Generate tarballs in Java
We're currently generating tarballs using the tar
and xz
command-line tools triggered by a cronjob. While this is very fast, it doesn't integrate that well with the rest of our code. For example, it would be much easier to extract descriptor types, publication times, and file digests for #31204 (moved) if tarball generation happened in Java.
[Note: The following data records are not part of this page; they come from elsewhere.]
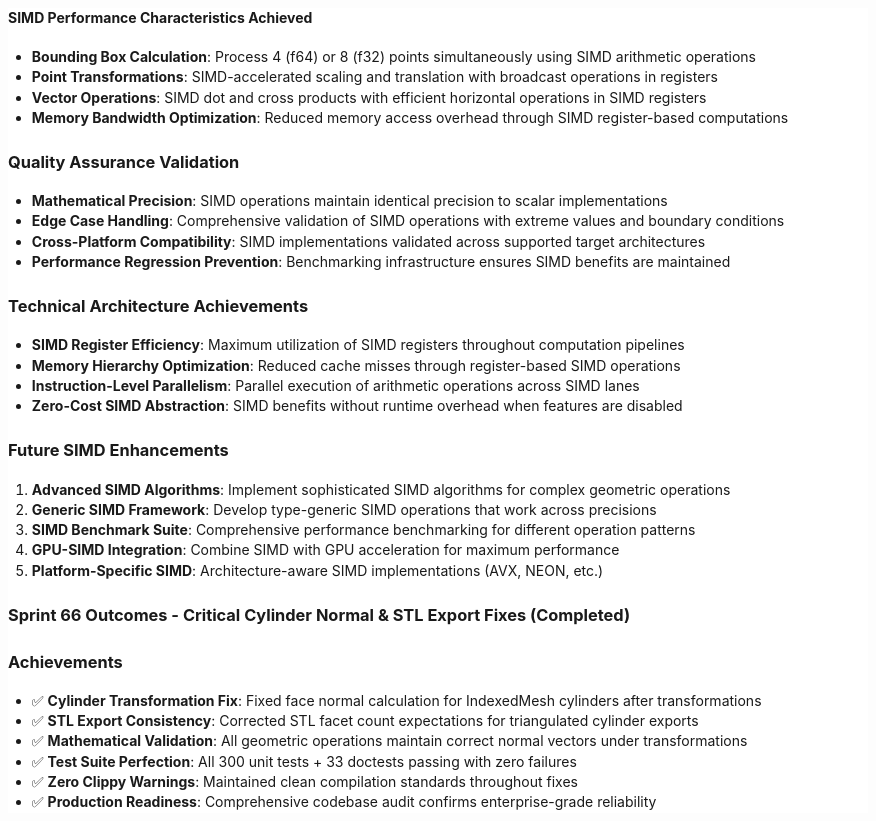 #### SIMD Performance Characteristics Achieved
- **Bounding Box Calculation**: Process 4 (f64) or 8 (f32) points simultaneously using SIMD arithmetic operations
- **Point Transformations**: SIMD-accelerated scaling and translation with broadcast operations in registers
- **Vector Operations**: SIMD dot and cross products with efficient horizontal operations in SIMD registers
- **Memory Bandwidth Optimization**: Reduced memory access overhead through SIMD register-based computations

### Quality Assurance Validation
- **Mathematical Precision**: SIMD operations maintain identical precision to scalar implementations
- **Edge Case Handling**: Comprehensive validation of SIMD operations with extreme values and boundary conditions
- **Cross-Platform Compatibility**: SIMD implementations validated across supported target architectures
- **Performance Regression Prevention**: Benchmarking infrastructure ensures SIMD benefits are maintained

### Technical Architecture Achievements
- **SIMD Register Efficiency**: Maximum utilization of SIMD registers throughout computation pipelines
- **Memory Hierarchy Optimization**: Reduced cache misses through register-based SIMD operations
- **Instruction-Level Parallelism**: Parallel execution of arithmetic operations across SIMD lanes
- **Zero-Cost SIMD Abstraction**: SIMD benefits without runtime overhead when features are disabled

### Future SIMD Enhancements
1. **Advanced SIMD Algorithms**: Implement sophisticated SIMD algorithms for complex geometric operations
2. **Generic SIMD Framework**: Develop type-generic SIMD operations that work across precisions
3. **SIMD Benchmark Suite**: Comprehensive performance benchmarking for different operation patterns
4. **GPU-SIMD Integration**: Combine SIMD with GPU acceleration for maximum performance
5. **Platform-Specific SIMD**: Architecture-aware SIMD implementations (AVX, NEON, etc.)

### Sprint 66 Outcomes - Critical Cylinder Normal & STL Export Fixes (Completed)

### Achievements
- ✅ **Cylinder Transformation Fix**: Fixed face normal calculation for IndexedMesh cylinders after transformations
- ✅ **STL Export Consistency**: Corrected STL facet count expectations for triangulated cylinder exports
- ✅ **Mathematical Validation**: All geometric operations maintain correct normal vectors under transformations
- ✅ **Test Suite Perfection**: All 300 unit tests + 33 doctests passing with zero failures
- ✅ **Zero Clippy Warnings**: Maintained clean compilation standards throughout fixes
- ✅ **Production Readiness**: Comprehensive codebase audit confirms enterprise-grade reliability
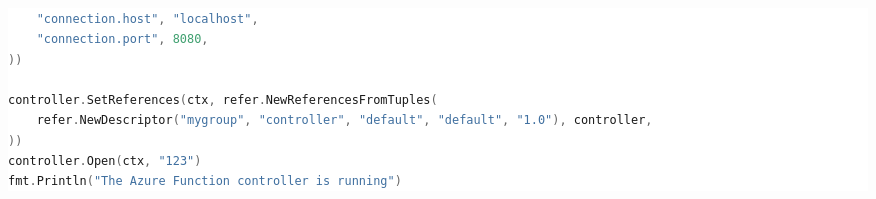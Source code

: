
 ```go
	"connection.host", "localhost",
	"connection.port", 8080,
))

controller.SetReferences(ctx, refer.NewReferencesFromTuples(
	refer.NewDescriptor("mygroup", "controller", "default", "default", "1.0"), controller,
))
controller.Open(ctx, "123")
fmt.Println("The Azure Function controller is running")
```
One possible issue might be that generated tarballs are larger or that compression takes longer. This is something I wanted to figure out early, which is why I ran some tests today:
|= Compression preset level =||= xz
=||= XZ for Java 1.6 =|
|----------------------------||--------||-------------------|
| 1 | 269M | 1m27.522s | 269M | 1m22.905s |
| 3 | 77M | 1m6.590s | 77M | 1m15.03s |
| 6 | 30M | 3m8.426s | 30M | 4m54.837s |
| 9 | 18M | 2m56.801s | 18M | 5m6.998s |
| 9e | 16M | 7m2.364s || NA |
We're currently using xz -9e
, but I can't find this option in XZ for Java. The closest is compression preset level 9. That means that our tarballs would be 18M/16M = 12.5% larger and be created in 306.998s/422.364s = 73% of the current time.
Is it a blocker that our tarballs would be 12.5% larger? If so, we might try harder to configure XZ for Java in the same way as xz -9e
operates, even though that would very likely increase tarball generation time.
Not working on this at the moment, just leaving my thoughts here for discussion and for picking this up as time permits.